[ASSIGNMENT]
Each entry must be reproduced precisely as it stands.

[SOURCE DATA]
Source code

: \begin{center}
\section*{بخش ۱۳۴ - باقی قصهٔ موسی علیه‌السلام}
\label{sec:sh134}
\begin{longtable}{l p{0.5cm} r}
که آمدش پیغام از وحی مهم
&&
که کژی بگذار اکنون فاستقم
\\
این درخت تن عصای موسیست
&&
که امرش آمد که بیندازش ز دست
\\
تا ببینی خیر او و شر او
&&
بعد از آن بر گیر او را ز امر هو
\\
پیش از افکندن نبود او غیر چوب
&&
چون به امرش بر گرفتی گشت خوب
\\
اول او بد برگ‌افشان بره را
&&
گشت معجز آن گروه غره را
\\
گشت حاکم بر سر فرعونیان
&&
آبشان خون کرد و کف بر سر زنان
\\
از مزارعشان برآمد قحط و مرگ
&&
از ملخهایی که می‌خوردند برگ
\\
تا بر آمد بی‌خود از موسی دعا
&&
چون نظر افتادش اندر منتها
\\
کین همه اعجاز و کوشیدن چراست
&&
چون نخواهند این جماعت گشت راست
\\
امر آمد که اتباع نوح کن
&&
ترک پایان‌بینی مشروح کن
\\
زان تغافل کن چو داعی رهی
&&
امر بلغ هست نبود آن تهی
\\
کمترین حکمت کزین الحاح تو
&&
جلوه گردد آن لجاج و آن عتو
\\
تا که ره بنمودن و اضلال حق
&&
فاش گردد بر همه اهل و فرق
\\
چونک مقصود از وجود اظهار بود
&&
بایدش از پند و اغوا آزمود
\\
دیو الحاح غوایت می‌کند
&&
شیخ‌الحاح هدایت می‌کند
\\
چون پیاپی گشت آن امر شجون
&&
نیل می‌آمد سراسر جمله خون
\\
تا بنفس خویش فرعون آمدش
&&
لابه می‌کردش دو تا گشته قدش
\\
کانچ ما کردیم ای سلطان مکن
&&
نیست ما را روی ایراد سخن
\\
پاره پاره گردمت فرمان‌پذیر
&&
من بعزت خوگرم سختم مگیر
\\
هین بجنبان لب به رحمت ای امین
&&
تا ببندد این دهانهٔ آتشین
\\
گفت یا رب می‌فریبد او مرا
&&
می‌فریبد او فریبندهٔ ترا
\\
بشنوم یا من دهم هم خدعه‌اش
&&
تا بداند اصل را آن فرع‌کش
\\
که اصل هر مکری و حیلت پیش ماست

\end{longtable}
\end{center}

[WRITTEN REPLY]
Source code

: \begin{center}
\section*{بخش ۱۳۴ - باقی قصهٔ موسی علیه‌السلام}
\label{sec:sh134}
\begin{longtable}{l p{0.5cm} r}
که آمدش پیغام از وحی مهم
&&
که کژی بگذار اکنون فاستقم
\\
این درخت تن عصای موسیست
&&
که امرش آمد که بیندازش ز دست
\\
تا ببینی خیر او و شر او
&&
بعد از آن بر گیر او را ز امر هو
\\
پیش از افکندن نبود او غیر چوب
&&
چون به امرش بر گرفتی گشت خوب
\\
اول او بد برگ‌افشان بره را
&&
گشت معجز آن گروه غره را
\\
گشت حاکم بر سر فرعونیان
&&
آبشان خون کرد و کف بر سر زنان
\\
از مزارعشان برآمد قحط و مرگ
&&
از ملخهایی که می‌خوردند برگ
\\
تا بر آمد بی‌خود از موسی دعا
&&
چون نظر افتادش اندر منتها
\\
کین همه اعجاز و کوشیدن چراست
&&
چون نخواهند این جماعت گشت راست
\\
امر آمد که اتباع نوح کن
&&
ترک پایان‌بینی مشروح کن
\\
زان تغافل کن چو داعی رهی
&&
امر بلغ هست نبود آن تهی
\\
کمترین حکمت کزین الحاح تو
&&
جلوه گردد آن لجاج و آن عتو
\\
تا که ره بنمودن و اضلال حق
&&
فاش گردد بر همه اهل و فرق
\\
چونک مقصود از وجود اظهار بود
&&
بایدش از پند و اغوا آزمود
\\
دیو الحاح غوایت می‌کند
&&
شیخ‌الحاح هدایت می‌کند
\\
چون پیاپی گشت آن امر شجون
&&
نیل می‌آمد سراسر جمله خون
\\
تا بنفس خویش فرعون آمدش
&&
لابه می‌کردش دو تا گشته قدش
\\
کانچ ما کردیم ای سلطان مکن
&&
نیست ما را روی ایراد سخن
\\
پاره پاره گردمت فرمان‌پذیر
&&
من بعزت خوگرم سختم مگیر
\\
هین بجنبان لب به رحمت ای امین
&&
تا ببندد این دهانهٔ آتشین
\\
گفت یا رب می‌فریبد او مرا
&&
می‌فریبد او فریبندهٔ ترا
\\
بشنوم یا من دهم هم خدعه‌اش
&&
تا بداند اصل را آن فرع‌کش
\\
که اصل هر مکری و حیلت پیش ماست

\end{longtable}
\end{center}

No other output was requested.